> [Task to carry out] Set down the records that follow in full and without changes.

> [Data provided]
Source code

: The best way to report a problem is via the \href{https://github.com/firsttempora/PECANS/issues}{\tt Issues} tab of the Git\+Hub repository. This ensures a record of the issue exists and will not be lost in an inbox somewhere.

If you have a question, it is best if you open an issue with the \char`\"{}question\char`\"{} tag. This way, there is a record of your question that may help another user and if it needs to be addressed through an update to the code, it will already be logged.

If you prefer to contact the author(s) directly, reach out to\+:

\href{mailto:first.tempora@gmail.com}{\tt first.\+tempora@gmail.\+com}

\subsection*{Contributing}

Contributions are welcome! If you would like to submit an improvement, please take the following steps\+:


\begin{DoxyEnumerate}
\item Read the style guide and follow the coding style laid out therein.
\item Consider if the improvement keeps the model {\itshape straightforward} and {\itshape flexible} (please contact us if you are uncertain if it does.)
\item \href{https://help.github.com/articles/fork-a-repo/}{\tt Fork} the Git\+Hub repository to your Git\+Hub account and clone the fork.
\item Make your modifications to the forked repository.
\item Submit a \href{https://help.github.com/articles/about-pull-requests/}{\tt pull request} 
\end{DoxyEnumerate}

> [Response box]
Source code

: The best way to report a problem is via the \href{https://github.com/firsttempora/PECANS/issues}{\tt Issues} tab of the Git\+Hub repository. This ensures a record of the issue exists and will not be lost in an inbox somewhere.

If you have a question, it is best if you open an issue with the \char`\"{}question\char`\"{} tag. This way, there is a record of your question that may help another user and if it needs to be addressed through an update to the code, it will already be logged.

If you prefer to contact the author(s) directly, reach out to\+:

\href{mailto:first.tempora@gmail.com}{\tt first.\+tempora@gmail.\+com}

\subsection*{Contributing}

Contributions are welcome! If you would like to submit an improvement, please take the following steps\+:


\begin{DoxyEnumerate}
\item Read the style guide and follow the coding style laid out therein.
\item Consider if the improvement keeps the model {\itshape straightforward} and {\itshape flexible} (please contact us if you are uncertain if it does.)
\item \href{https://help.github.com/articles/fork-a-repo/}{\tt Fork} the Git\+Hub repository to your Git\+Hub account and clone the fork.
\item Make your modifications to the forked repository.
\item Submit a \href{https://help.github.com/articles/about-pull-requests/}{\tt pull request} 
\end{DoxyEnumerate}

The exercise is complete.